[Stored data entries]
'''

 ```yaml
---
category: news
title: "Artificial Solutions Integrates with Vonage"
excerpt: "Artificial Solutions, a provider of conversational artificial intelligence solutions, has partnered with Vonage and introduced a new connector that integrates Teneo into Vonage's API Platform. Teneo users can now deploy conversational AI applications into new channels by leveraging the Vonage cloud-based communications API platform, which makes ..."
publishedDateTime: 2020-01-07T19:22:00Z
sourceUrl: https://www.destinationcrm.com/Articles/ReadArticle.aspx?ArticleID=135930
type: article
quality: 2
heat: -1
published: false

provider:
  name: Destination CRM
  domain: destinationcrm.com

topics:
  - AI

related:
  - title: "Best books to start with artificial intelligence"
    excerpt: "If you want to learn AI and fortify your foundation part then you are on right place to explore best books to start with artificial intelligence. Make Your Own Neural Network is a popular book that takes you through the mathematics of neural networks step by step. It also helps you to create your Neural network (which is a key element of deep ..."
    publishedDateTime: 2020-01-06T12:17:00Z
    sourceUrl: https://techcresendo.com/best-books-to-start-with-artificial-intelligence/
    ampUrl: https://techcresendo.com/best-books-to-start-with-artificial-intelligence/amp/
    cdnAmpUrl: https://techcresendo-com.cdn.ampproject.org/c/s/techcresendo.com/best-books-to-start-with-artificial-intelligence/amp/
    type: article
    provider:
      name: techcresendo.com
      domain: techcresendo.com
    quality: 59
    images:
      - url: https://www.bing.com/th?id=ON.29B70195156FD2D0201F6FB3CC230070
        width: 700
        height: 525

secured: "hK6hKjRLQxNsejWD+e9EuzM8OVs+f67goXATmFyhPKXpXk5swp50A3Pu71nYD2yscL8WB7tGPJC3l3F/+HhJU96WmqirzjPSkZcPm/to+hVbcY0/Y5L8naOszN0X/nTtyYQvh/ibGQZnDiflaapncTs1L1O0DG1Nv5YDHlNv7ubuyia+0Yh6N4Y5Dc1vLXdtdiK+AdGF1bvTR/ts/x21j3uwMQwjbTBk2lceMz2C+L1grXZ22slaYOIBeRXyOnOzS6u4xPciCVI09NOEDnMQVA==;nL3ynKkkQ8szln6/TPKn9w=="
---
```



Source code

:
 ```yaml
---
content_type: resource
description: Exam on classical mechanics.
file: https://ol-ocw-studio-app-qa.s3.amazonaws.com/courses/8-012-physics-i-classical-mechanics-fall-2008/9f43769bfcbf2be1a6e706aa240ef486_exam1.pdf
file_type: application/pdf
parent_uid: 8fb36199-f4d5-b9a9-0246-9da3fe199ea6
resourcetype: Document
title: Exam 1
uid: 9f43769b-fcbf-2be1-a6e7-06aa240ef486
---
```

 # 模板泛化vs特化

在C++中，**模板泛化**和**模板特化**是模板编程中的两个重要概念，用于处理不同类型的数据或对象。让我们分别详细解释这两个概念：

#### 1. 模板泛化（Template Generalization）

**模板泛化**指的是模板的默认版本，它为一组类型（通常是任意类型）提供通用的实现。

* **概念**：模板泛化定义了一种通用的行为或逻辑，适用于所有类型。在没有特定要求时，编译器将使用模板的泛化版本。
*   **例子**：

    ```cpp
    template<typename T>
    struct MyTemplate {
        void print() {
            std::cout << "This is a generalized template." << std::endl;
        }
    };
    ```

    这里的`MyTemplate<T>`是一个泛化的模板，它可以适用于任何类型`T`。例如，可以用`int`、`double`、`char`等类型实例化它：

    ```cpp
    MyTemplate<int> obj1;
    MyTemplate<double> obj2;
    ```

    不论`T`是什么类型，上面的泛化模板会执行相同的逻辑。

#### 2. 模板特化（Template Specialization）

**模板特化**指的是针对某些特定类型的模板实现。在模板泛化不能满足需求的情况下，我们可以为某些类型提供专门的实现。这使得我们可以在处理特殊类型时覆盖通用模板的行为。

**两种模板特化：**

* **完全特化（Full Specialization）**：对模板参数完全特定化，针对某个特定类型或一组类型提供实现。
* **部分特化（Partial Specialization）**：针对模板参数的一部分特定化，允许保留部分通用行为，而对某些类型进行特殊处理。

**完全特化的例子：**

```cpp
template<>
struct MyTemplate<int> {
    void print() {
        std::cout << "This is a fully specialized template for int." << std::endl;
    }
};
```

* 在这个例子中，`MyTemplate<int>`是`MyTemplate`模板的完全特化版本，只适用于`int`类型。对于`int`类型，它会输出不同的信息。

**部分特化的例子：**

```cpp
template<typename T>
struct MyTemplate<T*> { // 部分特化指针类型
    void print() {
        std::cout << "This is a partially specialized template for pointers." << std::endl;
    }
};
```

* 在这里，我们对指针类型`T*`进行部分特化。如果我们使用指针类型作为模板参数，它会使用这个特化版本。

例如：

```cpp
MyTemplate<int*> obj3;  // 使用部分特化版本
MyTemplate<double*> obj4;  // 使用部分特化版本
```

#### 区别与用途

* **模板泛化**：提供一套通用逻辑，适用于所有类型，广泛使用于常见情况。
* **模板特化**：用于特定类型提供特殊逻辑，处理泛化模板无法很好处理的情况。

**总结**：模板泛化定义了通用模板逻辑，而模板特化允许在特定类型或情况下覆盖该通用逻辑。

'''
'''

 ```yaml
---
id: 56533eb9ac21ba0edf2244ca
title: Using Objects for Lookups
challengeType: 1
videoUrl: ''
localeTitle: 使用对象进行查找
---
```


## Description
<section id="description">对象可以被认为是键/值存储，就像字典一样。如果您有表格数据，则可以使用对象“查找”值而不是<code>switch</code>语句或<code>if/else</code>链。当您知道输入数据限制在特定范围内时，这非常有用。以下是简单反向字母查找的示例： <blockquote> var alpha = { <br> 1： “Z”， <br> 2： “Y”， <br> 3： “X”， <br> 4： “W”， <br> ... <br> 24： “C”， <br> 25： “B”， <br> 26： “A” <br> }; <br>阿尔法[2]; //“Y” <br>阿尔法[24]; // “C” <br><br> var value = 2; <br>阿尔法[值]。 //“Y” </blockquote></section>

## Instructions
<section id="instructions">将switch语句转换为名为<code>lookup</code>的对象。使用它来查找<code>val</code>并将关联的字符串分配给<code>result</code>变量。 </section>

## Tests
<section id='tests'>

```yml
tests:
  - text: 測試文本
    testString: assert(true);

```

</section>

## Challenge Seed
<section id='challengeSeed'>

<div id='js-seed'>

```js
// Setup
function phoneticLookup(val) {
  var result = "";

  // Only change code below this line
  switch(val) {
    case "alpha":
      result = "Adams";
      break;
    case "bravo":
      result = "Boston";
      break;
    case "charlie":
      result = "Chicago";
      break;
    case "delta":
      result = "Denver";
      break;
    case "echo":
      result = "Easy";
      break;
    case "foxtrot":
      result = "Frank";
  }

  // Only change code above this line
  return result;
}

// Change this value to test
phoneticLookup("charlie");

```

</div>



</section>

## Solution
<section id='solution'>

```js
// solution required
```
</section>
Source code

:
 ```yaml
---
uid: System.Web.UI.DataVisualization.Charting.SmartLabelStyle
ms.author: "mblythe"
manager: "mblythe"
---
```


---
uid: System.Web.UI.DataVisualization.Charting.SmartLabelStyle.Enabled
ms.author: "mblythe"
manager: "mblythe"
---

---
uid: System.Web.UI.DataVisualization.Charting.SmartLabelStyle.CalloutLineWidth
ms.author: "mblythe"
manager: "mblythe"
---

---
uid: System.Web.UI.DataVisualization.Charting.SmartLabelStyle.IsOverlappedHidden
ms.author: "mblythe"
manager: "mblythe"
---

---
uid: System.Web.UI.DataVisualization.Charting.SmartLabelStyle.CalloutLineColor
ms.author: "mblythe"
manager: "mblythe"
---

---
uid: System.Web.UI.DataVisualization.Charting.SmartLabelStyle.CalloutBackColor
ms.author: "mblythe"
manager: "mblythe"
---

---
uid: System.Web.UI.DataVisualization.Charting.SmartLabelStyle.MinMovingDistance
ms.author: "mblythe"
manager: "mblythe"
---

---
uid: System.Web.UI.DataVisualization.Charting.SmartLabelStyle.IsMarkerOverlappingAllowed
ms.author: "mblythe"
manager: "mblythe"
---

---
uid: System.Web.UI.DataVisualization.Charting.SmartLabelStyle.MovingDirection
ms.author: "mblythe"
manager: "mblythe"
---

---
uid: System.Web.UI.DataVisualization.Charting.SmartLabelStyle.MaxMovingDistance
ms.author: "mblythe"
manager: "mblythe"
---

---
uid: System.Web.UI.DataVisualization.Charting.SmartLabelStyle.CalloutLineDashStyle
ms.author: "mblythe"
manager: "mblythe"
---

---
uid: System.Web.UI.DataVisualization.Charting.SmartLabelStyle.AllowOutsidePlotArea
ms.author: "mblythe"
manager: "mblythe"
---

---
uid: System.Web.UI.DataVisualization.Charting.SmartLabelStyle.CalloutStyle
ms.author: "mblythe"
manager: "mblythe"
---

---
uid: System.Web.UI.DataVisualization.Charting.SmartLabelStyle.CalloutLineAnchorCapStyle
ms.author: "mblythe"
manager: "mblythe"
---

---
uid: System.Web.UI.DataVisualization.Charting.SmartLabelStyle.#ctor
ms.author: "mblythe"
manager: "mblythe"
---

'''
'''

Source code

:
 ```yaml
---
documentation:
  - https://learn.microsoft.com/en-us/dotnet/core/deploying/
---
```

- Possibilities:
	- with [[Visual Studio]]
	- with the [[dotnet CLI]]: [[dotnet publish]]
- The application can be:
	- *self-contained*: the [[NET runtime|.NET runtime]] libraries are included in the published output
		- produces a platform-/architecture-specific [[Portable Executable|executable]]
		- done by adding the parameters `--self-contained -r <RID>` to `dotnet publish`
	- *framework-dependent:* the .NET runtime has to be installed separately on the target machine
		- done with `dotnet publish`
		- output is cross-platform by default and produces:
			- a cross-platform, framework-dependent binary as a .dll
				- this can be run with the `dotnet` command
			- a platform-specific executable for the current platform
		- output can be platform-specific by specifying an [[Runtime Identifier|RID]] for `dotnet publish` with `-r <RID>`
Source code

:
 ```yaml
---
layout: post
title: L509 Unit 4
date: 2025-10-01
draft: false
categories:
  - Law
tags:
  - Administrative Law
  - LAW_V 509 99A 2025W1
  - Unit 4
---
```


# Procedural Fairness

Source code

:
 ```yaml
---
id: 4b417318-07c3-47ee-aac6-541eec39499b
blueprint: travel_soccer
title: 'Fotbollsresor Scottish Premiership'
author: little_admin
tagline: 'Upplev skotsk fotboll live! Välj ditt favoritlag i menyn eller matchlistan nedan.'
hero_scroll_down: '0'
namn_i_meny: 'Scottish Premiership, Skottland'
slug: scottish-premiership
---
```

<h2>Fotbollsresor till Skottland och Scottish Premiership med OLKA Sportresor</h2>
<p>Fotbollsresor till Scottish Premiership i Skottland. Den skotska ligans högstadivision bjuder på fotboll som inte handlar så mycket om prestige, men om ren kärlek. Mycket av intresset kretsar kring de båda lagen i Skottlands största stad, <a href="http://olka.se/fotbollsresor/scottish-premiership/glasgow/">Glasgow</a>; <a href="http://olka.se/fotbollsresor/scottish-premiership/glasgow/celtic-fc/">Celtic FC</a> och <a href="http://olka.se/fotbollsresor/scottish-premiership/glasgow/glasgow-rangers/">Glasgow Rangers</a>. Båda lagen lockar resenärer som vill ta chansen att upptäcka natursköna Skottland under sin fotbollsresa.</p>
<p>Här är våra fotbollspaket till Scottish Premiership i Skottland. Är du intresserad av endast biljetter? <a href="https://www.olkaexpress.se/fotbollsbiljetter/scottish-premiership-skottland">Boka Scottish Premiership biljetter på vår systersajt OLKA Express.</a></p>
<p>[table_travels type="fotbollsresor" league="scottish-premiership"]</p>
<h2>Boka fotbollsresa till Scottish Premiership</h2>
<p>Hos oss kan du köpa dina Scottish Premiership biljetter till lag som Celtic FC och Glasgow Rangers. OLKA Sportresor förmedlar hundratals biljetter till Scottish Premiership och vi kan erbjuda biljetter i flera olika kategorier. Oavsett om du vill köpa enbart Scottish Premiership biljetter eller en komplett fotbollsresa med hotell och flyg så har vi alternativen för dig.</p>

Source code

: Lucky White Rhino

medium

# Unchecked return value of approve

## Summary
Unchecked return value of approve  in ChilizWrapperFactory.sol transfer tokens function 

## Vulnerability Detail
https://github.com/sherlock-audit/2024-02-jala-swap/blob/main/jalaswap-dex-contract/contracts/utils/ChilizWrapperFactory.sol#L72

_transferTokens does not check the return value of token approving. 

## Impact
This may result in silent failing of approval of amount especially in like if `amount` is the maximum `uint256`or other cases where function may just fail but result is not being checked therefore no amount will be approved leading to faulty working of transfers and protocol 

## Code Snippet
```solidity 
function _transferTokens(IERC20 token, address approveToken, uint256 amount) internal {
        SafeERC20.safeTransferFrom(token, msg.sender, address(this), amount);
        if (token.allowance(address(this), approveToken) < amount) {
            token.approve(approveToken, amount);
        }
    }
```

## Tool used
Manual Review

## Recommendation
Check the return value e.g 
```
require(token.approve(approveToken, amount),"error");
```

'''

[Required action]: Which of the lines above contain "https"? Return them all.

[Your response]:
sourceUrl: https://www.destinationcrm.com/Articles/ReadArticle.aspx?ArticleID=135930
    sourceUrl: https://techcresendo.com/best-books-to-start-with-artificial-intelligence/
    ampUrl: https://techcresendo.com/best-books-to-start-with-artificial-intelligence/amp/
    cdnAmpUrl: https://techcresendo-com.cdn.ampproject.org/c/s/techcresendo.com/best-books-to-start-with-artificial-intelligence/amp/
      - url: https://www.bing.com/th?id=ON.29B70195156FD2D0201F6FB3CC230070
file: https://ol-ocw-studio-app-qa.s3.amazonaws.com/courses/8-012-physics-i-classical-mechanics-fall-2008/9f43769bfcbf2be1a6e706aa240ef486_exam1.pdf
  - https://learn.microsoft.com/en-us/dotnet/core/deploying/
<p>Här är våra fotbollspaket till Scottish Premiership i Skottland. Är du intresserad av endast biljetter? <a href="https://www.olkaexpress.se/fotbollsbiljetter/scottish-premiership-skottland">Boka Scottish Premiership biljetter på vår systersajt OLKA Express.</a></p>
https://github.com/sherlock-audit/2024-02-jala-swap/blob/main/jalaswap-dex-contract/contracts/utils/ChilizWrapperFactory.sol#L72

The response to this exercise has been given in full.